Information provided>
= Beginning of Section =
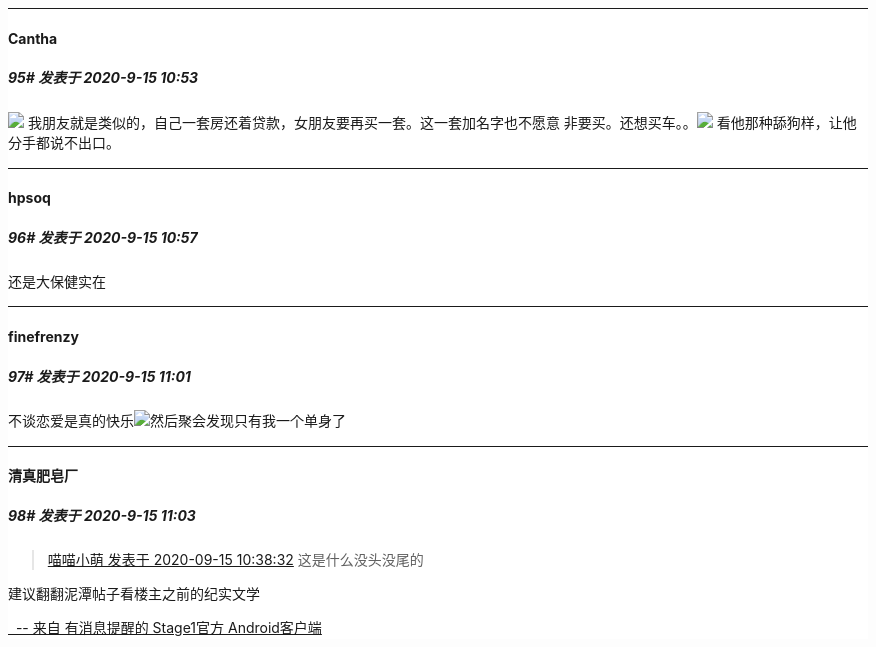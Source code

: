 

-----

####  Cantha  
##### 95#       发表于 2020-9-15 10:53



<img src="https://static.saraba1st.com/image/smiley/face2017/056.gif" referrerpolicy="no-referrer"> 我朋友就是类似的，自己一套房还着贷款，女朋友要再买一套。这一套加名字也不愿意 非要买。还想买车。。<img src="https://static.saraba1st.com/image/smiley/face2017/037.png" referrerpolicy="no-referrer"> 看他那种舔狗样，让他分手都说不出口。







-----

####  hpsoq  
##### 96#       发表于 2020-9-15 10:57




还是大保健实在







-----

####  finefrenzy  
##### 97#       发表于 2020-9-15 11:01




不谈恋爱是真的快乐<img src="https://static.saraba1st.com/image/smiley/face2017/067.png" referrerpolicy="no-referrer">然后聚会发现只有我一个单身了







-----

####  清真肥皂厂  
##### 98#       发表于 2020-9-15 11:03



<blockquote><a href="httphttps://bbs.saraba1st.com/2b/forum.php?mod=redirect&amp;goto=findpost&amp;pid=48740169&amp;ptid=1959857" target="_blank">喵喵小萌 发表于 2020-09-15 10:38:32</a>
这是什么没头没尾的</blockquote>建议翻翻泥潭帖子看楼主之前的纪实文学

[  -- 来自 有消息提醒的 Stage1官方 Android客户端](https://www.coolapk.com/apk/140634)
= End of Section =
Exercise> Go through the data line by line and say how many lines contain "blockquote". Give the number alone.

Exercise result> 2